But if we started with
2.512

then adding 0.5 gives us 3.012 and floor(3.012) gives us 3.

There we were doing basic rounding.

Next, we usually want to round to a certain number of digits not just to a whole number.
What we can do is multiply by a power of 10, add 0.5, take the floor(x), then divide by the same power of 10.
Example:
2.512 rounded to 3 significant digits or 2 decimals to the right.
First we multiply by 100 and get 251.2, then add 0.5, we get 251.7, then take the floor(251.7) then we get 251 then divide by 100 and
the final result is 2.51 and that is 3 sig digits or 2 decimals to the right.

You have to be a little careful with this method because you could overflow with large numbers, but generally in electronics it works ok.

Now since you did not say what you were rounding, maybe you are rounding floats to integers. In that case you add a magic number and it turns it into a whole number. You can look that magic number up. You can also use floor(x) as above if you like but it may be slower.

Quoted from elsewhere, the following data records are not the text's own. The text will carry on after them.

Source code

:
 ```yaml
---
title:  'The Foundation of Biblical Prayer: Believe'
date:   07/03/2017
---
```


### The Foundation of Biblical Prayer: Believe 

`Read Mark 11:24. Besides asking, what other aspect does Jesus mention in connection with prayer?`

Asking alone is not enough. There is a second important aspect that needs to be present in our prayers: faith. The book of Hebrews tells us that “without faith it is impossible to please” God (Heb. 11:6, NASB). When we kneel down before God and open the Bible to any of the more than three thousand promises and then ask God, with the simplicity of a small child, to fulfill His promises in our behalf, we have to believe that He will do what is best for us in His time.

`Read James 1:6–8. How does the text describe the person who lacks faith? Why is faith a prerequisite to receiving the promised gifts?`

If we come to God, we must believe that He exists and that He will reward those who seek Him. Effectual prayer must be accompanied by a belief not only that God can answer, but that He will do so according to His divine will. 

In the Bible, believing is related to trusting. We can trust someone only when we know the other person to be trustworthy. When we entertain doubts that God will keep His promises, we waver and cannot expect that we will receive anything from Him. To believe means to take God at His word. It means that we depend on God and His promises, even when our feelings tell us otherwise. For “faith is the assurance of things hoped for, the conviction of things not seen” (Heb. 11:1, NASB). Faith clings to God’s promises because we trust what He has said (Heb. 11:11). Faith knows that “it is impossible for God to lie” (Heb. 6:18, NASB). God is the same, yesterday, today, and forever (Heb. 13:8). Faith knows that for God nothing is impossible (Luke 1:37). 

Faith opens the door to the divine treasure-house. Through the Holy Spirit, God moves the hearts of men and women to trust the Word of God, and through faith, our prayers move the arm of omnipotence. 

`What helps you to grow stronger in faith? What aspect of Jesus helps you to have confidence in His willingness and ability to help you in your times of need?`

In binary however it is a little different. That is because we only have either a whole unit or 1/2 of a whole unit (or sub unit). This changes the rules completely because a number like 1111.1111 will round to 10000 and so will 1111.1000, and a statistical analysis has shown in the past that the error distribution is better if we choose that 0.1 (which is 0.5 decimal) randomly rather than systematically like we did far above.
So sometimes 1111.1 will round to 10000 and other times it will round to 1111. This is when the calculation is part of a large number of calculations. This could also work better with the 0.5 examples above too.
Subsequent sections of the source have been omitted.